### EXERCISE BRIEF:
Give back the whole listing below exactly.

### EXTRACTED RECORDS:
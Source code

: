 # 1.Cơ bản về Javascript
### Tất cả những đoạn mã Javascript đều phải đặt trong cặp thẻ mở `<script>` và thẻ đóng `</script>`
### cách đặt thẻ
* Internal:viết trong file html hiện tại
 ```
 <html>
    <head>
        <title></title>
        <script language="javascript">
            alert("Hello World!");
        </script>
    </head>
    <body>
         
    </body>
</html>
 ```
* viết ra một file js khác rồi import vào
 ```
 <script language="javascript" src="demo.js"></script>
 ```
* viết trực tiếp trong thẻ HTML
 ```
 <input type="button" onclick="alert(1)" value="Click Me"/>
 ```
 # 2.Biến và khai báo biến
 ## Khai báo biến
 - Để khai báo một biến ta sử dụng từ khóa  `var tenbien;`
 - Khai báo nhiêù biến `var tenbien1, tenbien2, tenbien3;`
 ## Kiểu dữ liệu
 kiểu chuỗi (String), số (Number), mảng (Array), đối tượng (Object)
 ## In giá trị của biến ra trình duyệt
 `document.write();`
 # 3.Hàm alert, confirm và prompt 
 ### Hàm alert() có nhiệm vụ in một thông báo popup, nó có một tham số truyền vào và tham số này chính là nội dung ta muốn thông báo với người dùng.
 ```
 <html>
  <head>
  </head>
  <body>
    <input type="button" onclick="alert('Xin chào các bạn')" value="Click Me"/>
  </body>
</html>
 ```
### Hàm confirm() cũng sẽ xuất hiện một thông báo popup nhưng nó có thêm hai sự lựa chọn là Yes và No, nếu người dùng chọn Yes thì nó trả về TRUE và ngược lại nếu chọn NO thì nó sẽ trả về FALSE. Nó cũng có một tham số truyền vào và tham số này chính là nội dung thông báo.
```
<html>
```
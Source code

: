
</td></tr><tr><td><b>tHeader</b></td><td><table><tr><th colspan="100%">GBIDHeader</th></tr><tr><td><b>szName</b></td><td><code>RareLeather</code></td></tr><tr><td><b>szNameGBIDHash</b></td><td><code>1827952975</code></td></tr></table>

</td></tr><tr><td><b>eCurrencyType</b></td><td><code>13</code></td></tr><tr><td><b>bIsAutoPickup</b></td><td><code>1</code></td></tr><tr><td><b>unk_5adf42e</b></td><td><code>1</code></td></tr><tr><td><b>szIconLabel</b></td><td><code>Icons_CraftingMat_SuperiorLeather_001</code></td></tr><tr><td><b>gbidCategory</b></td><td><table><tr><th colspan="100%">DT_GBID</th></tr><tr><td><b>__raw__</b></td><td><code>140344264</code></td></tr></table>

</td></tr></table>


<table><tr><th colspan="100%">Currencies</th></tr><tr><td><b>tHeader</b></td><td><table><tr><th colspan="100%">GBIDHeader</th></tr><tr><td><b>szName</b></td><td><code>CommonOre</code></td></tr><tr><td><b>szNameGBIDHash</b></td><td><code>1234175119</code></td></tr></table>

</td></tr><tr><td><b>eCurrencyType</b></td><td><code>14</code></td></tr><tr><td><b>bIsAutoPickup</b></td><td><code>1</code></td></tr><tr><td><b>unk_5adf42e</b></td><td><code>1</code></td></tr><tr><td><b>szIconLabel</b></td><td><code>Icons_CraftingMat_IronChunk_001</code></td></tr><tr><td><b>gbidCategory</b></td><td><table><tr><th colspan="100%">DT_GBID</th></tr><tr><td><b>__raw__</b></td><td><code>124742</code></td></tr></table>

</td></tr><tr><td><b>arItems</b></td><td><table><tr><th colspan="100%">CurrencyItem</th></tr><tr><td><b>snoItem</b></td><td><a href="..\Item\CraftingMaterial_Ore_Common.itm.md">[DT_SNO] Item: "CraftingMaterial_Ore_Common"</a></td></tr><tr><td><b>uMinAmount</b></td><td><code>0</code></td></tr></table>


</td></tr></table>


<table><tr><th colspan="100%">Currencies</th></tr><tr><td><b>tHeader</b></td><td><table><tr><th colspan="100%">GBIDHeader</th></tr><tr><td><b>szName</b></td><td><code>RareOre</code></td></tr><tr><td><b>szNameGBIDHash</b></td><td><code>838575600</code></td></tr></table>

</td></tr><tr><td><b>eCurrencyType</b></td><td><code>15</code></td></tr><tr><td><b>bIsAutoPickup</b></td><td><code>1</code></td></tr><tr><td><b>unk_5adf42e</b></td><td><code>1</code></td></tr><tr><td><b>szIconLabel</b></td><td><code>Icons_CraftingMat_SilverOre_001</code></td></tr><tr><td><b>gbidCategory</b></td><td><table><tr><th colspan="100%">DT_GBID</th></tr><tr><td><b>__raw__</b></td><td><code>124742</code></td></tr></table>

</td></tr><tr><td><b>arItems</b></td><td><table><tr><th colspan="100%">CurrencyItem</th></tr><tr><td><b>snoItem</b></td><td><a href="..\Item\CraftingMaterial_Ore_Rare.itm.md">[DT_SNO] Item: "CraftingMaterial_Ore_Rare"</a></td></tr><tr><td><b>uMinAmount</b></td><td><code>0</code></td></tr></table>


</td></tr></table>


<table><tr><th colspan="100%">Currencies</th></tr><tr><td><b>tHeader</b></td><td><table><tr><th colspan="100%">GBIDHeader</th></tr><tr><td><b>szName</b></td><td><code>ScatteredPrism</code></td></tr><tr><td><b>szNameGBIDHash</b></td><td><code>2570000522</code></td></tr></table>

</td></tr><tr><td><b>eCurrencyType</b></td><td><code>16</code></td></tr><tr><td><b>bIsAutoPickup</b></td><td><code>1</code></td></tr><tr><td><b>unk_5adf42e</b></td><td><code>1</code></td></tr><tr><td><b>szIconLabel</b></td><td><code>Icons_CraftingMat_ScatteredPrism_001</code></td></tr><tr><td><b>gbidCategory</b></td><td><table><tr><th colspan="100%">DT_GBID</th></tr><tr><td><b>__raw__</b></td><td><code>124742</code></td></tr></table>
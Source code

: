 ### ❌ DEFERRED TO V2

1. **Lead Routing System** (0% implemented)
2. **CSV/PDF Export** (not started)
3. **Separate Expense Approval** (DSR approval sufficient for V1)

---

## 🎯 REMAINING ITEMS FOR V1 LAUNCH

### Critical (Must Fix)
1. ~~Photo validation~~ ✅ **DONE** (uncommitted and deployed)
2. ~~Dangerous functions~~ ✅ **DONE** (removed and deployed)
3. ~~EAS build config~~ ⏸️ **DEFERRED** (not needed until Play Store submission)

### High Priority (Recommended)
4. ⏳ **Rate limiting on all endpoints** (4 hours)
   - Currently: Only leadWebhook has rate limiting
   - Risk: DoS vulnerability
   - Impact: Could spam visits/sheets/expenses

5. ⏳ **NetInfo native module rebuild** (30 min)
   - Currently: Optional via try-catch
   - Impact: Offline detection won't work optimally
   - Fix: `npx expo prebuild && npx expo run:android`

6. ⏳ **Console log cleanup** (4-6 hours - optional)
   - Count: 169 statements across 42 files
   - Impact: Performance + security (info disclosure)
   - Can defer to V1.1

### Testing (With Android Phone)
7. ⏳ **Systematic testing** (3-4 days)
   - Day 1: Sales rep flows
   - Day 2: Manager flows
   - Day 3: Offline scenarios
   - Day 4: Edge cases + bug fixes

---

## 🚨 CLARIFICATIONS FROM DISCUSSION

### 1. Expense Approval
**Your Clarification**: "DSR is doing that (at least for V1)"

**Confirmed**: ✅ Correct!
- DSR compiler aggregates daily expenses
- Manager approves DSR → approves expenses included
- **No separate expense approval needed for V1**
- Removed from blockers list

### RESULT OF THIS EXERCISE:
Source code

: # 1.Cơ bản về Javascript
### Tất cả những đoạn mã Javascript đều phải đặt trong cặp thẻ mở `<script>` và thẻ đóng `</script>`
### cách đặt thẻ
* Internal:viết trong file html hiện tại
 ```
 <html>
    <head>
        <title></title>
        <script language="javascript">
            alert("Hello World!");
        </script>
    </head>
    <body>
         
    </body>
</html>
 ```
* viết ra một file js khác rồi import vào
 ```
 <script language="javascript" src="demo.js"></script>
 ```
* viết trực tiếp trong thẻ HTML
 ```
 <input type="button" onclick="alert(1)" value="Click Me"/>
 ```
 # 2.Biến và khai báo biến
 ## Khai báo biến
 - Để khai báo một biến ta sử dụng từ khóa  `var tenbien;`
 - Khai báo nhiêù biến `var tenbien1, tenbien2, tenbien3;`
 ## Kiểu dữ liệu
 kiểu chuỗi (String), số (Number), mảng (Array), đối tượng (Object)
 ## In giá trị của biến ra trình duyệt
 `document.write();`
 # 3.Hàm alert, confirm và prompt 
 ### Hàm alert() có nhiệm vụ in một thông báo popup, nó có một tham số truyền vào và tham số này chính là nội dung ta muốn thông báo với người dùng.
 ```
 <html>
  <head>
  </head>
  <body>
    <input type="button" onclick="alert('Xin chào các bạn')" value="Click Me"/>
  </body>
</html>
 ```
### Hàm confirm() cũng sẽ xuất hiện một thông báo popup nhưng nó có thêm hai sự lựa chọn là Yes và No, nếu người dùng chọn Yes thì nó trả về TRUE và ngược lại nếu chọn NO thì nó sẽ trả về FALSE. Nó cũng có một tham số truyền vào và tham số này chính là nội dung thông báo.
```
<html>
```
Source code

:
</td></tr><tr><td><b>tHeader</b></td><td><table><tr><th colspan="100%">GBIDHeader</th></tr><tr><td><b>szName</b></td><td><code>RareLeather</code></td></tr><tr><td><b>szNameGBIDHash</b></td><td><code>1827952975</code></td></tr></table>

</td></tr><tr><td><b>eCurrencyType</b></td><td><code>13</code></td></tr><tr><td><b>bIsAutoPickup</b></td><td><code>1</code></td></tr><tr><td><b>unk_5adf42e</b></td><td><code>1</code></td></tr><tr><td><b>szIconLabel</b></td><td><code>Icons_CraftingMat_SuperiorLeather_001</code></td></tr><tr><td><b>gbidCategory</b></td><td><table><tr><th colspan="100%">DT_GBID</th></tr><tr><td><b>__raw__</b></td><td><code>140344264</code></td></tr></table>

</td></tr></table>


<table><tr><th colspan="100%">Currencies</th></tr><tr><td><b>tHeader</b></td><td><table><tr><th colspan="100%">GBIDHeader</th></tr><tr><td><b>szName</b></td><td><code>CommonOre</code></td></tr><tr><td><b>szNameGBIDHash</b></td><td><code>1234175119</code></td></tr></table>

</td></tr><tr><td><b>eCurrencyType</b></td><td><code>14</code></td></tr><tr><td><b>bIsAutoPickup</b></td><td><code>1</code></td></tr><tr><td><b>unk_5adf42e</b></td><td><code>1</code></td></tr><tr><td><b>szIconLabel</b></td><td><code>Icons_CraftingMat_IronChunk_001</code></td></tr><tr><td><b>gbidCategory</b></td><td><table><tr><th colspan="100%">DT_GBID</th></tr><tr><td><b>__raw__</b></td><td><code>124742</code></td></tr></table>

</td></tr><tr><td><b>arItems</b></td><td><table><tr><th colspan="100%">CurrencyItem</th></tr><tr><td><b>snoItem</b></td><td><a href="..\Item\CraftingMaterial_Ore_Common.itm.md">[DT_SNO] Item: "CraftingMaterial_Ore_Common"</a></td></tr><tr><td><b>uMinAmount</b></td><td><code>0</code></td></tr></table>


</td></tr></table>


<table><tr><th colspan="100%">Currencies</th></tr><tr><td><b>tHeader</b></td><td><table><tr><th colspan="100%">GBIDHeader</th></tr><tr><td><b>szName</b></td><td><code>RareOre</code></td></tr><tr><td><b>szNameGBIDHash</b></td><td><code>838575600</code></td></tr></table>

</td></tr><tr><td><b>eCurrencyType</b></td><td><code>15</code></td></tr><tr><td><b>bIsAutoPickup</b></td><td><code>1</code></td></tr><tr><td><b>unk_5adf42e</b></td><td><code>1</code></td></tr><tr><td><b>szIconLabel</b></td><td><code>Icons_CraftingMat_SilverOre_001</code></td></tr><tr><td><b>gbidCategory</b></td><td><table><tr><th colspan="100%">DT_GBID</th></tr><tr><td><b>__raw__</b></td><td><code>124742</code></td></tr></table>

</td></tr><tr><td><b>arItems</b></td><td><table><tr><th colspan="100%">CurrencyItem</th></tr><tr><td><b>snoItem</b></td><td><a href="..\Item\CraftingMaterial_Ore_Rare.itm.md">[DT_SNO] Item: "CraftingMaterial_Ore_Rare"</a></td></tr><tr><td><b>uMinAmount</b></td><td><code>0</code></td></tr></table>


</td></tr></table>


<table><tr><th colspan="100%">Currencies</th></tr><tr><td><b>tHeader</b></td><td><table><tr><th colspan="100%">GBIDHeader</th></tr><tr><td><b>szName</b></td><td><code>ScatteredPrism</code></td></tr><tr><td><b>szNameGBIDHash</b></td><td><code>2570000522</code></td></tr></table>

</td></tr><tr><td><b>eCurrencyType</b></td><td><code>16</code></td></tr><tr><td><b>bIsAutoPickup</b></td><td><code>1</code></td></tr><tr><td><b>unk_5adf42e</b></td><td><code>1</code></td></tr><tr><td><b>szIconLabel</b></td><td><code>Icons_CraftingMat_ScatteredPrism_001</code></td></tr><tr><td><b>gbidCategory</b></td><td><table><tr><th colspan="100%">DT_GBID</th></tr><tr><td><b>__raw__</b></td><td><code>124742</code></td></tr></table>
Source code

: ### ❌ DEFERRED TO V2

1. **Lead Routing System** (0% implemented)
2. **CSV/PDF Export** (not started)
3. **Separate Expense Approval** (DSR approval sufficient for V1)

---

## 🎯 REMAINING ITEMS FOR V1 LAUNCH

### Critical (Must Fix)
1. ~~Photo validation~~ ✅ **DONE** (uncommitted and deployed)
2. ~~Dangerous functions~~ ✅ **DONE** (removed and deployed)
3. ~~EAS build config~~ ⏸️ **DEFERRED** (not needed until Play Store submission)

### High Priority (Recommended)
4. ⏳ **Rate limiting on all endpoints** (4 hours)
   - Currently: Only leadWebhook has rate limiting
   - Risk: DoS vulnerability
   - Impact: Could spam visits/sheets/expenses

5. ⏳ **NetInfo native module rebuild** (30 min)
   - Currently: Optional via try-catch
   - Impact: Offline detection won't work optimally
   - Fix: `npx expo prebuild && npx expo run:android`

6. ⏳ **Console log cleanup** (4-6 hours - optional)
   - Count: 169 statements across 42 files
   - Impact: Performance + security (info disclosure)
   - Can defer to V1.1

### Testing (With Android Phone)
7. ⏳ **Systematic testing** (3-4 days)
   - Day 1: Sales rep flows
   - Day 2: Manager flows
   - Day 3: Offline scenarios
   - Day 4: Edge cases + bug fixes

---

## 🚨 CLARIFICATIONS FROM DISCUSSION

### 1. Expense Approval
**Your Clarification**: "DSR is doing that (at least for V1)"

**Confirmed**: ✅ Correct!
- DSR compiler aggregates daily expenses
- Manager approves DSR → approves expenses included
- **No separate expense approval needed for V1**
- Removed from blockers list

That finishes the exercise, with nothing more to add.